Three years on, it is clear that the OHS has inexorably moved forward from its understandably experimental launch to attain maturity and robustness as one of the world’s most compelling offerings for online high school education. OHS has expanded to add grades seven and eight this year with a view to catering to middle schoolers which is where “student frustration often begins” with mediocre teaching and curriculum in traditional schools. As with any compelling product, OHS has an ideological core that is uncomplicated and unambiguous; in this case it happens to be something that eludes most of the civilized world’s hapless traditional schools – academic achievement.
SmartBean has gained added insight by virtue of the fact that some members of our team happen to be demanding OHS parents who took a considered plunge into these alternative education waters this year.
The essence of OHS is that it is intended to be a complete alternative private school in every sense with two exceptions to the norm. First, instruction and instructor contact are online through a combination of audio, video and narrative. Second, non-academic ingredients of the school (the most obvious one being physical education) have to be supplemented by the students’ own best efforts and corroborated. The OHS, as befits an online school, manages every aspect of its administration ranging from orientation, registration, facilitation and on-going counseling online. They also arrange for student social events and “clubs” to operate (quite successfully) online. This is punctuated with alacrity and precision by phone calls and other traditional communication modes whenever and wherever required.

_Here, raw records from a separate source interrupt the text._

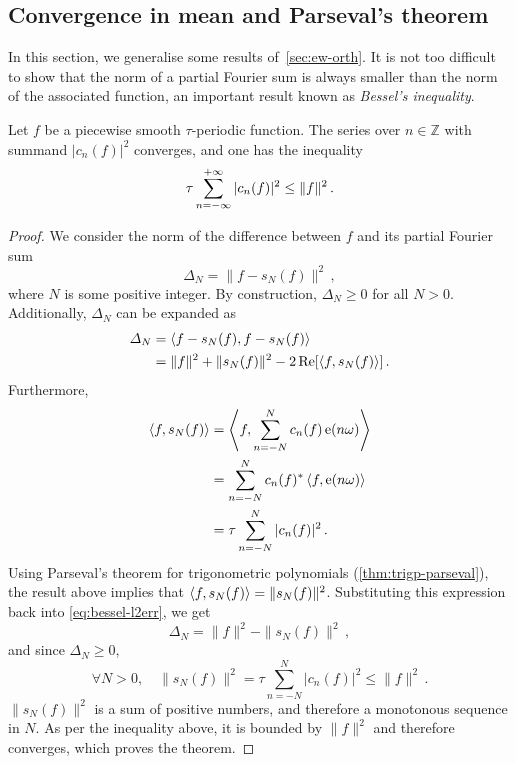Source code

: \subsection{Convergence in mean and Parseval's theorem}
In this section, we generalise some results of~\cref{sec:ew-orth}. It is not too difficult to
show that the norm of a partial Fourier sum is always smaller than the norm of the associated function,
an important result known as \emph{Bessel's inequality}.
\begin{theorem}
  \label{thm:bessel}
  Let $f$ be a piecewise smooth $\tau$-periodic function. The series over $n\in\mathbb{Z}$
  with summand $|c_n(f)|^2$ converges, and one has the inequality
  \begin{equation}
    \tau\sum_{n=-\infty}^{+\infty}|c_n(f)|^2\leq\|f\|^2\,.
  \end{equation}
\end{theorem}
\begin{proof}
  We consider the norm of the difference between $f$ and its partial Fourier sum
  \begin{equation}
    \Delta_N=\|f-s_N(f)\|^2\,,
  \end{equation}
  where $N$ is some positive integer. By construction, $\Delta_N\geq 0$ for all $N>0$.
  Additionally, $\Delta_N$ can be expanded as
  \begin{align}
    \Delta_N&=\braket{f-s_N(f),f-s_N(f)}\\
    &=\|f\|^2+\|s_N(f)\|^2-2\operatorname{Re}[\braket{f,s_N(f)}]\,.\label{eq:bessel-l2err}
  \end{align}
  Furthermore,
  \begin{align}
    \braket{f,s_N(f)}&=\Braket{f,\sum_{n=-N}^{N}c_n(f)\operatorname{e}(n\omega)}\\
    &=\sum_{n=-N}^{N}c_n(f)^*\braket{f,\operatorname{e}(n\omega)}\\
    &=\tau\sum_{n=-N}^{N}|c_n(f)|^2\,.
  \end{align}
  Using Parseval's theorem for trigonometric polynomials (\cref{thm:trigp-parseval}), the result
  above implies that $\braket{f,s_N(f)}=\|s_N(f)\|^2$. Substituting this expression back into
  \cref{eq:bessel-l2err}, we get
  \begin{equation}
    \Delta_N=\|f\|^2-\|s_N(f)\|^2\,,
  \end{equation}
  and since $\Delta_N\geq 0$,
  \begin{equation}
    \forall N>0,\quad \|s_N(f)\|^2=\tau\sum_{n=-N}^{N}|c_n(f)|^2\leq \|f\|^2\,.
  \end{equation}
  $\|s_N(f)\|^2$ is a sum of positive numbers, and therefore a monotonous sequence in $N$. As per the inequality above, it is bounded by $\|f\|^2$ and therefore converges, which proves the theorem.
\end{proof}
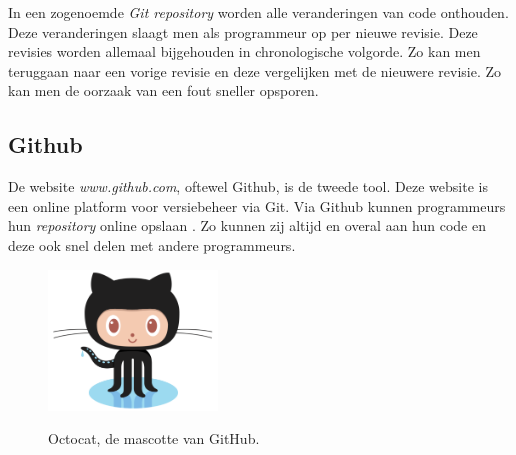 In een zogenoemde \textit{Git repository} worden alle veranderingen van code onthouden. Deze veranderingen slaagt men als programmeur op per nieuwe revisie. Deze revisies worden allemaal bijgehouden in chronologische volgorde. Zo kan men teruggaan naar een vorige revisie en deze vergelijken met de nieuwere revisie. Zo kan men de oorzaak van een fout sneller opsporen.

\subsection{Github}

De website \textit{www.github.com}, oftewel Github, is de tweede tool.
Deze website is een online platform voor versiebeheer via Git. Via Github kunnen programmeurs hun \textit{repository} online opslaan \cite{git:hello_world}. Zo kunnen zij altijd en overal aan hun code en deze ook snel delen met andere programmeurs.

\begin{figure}[ht]
    \centering
    \includegraphics[width=0.4\textwidth]{illustraties/Octocat}
    \caption{Octocat, de mascotte van GitHub.}
    \cite{git:github}
    \label{fig:octocat}
\end{figure}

The OHS has a formidable team of highly qualified administrators who are adept at helping both the experienced and uninitiated parent/child navigate OHS waters from the outset. What sustains the ideological core and makes this a seemingly winning proposition for academically motivated children is the breadth and depth of the curriculum to the accompaniment of instructors of unusual pedigree. Their tenets on flexibility and inclusiveness are reflected in their willingness to work with students and schools to be a viable part-time option for some students, and a declared policy of financial assistance for families that can demonstrate need clearly.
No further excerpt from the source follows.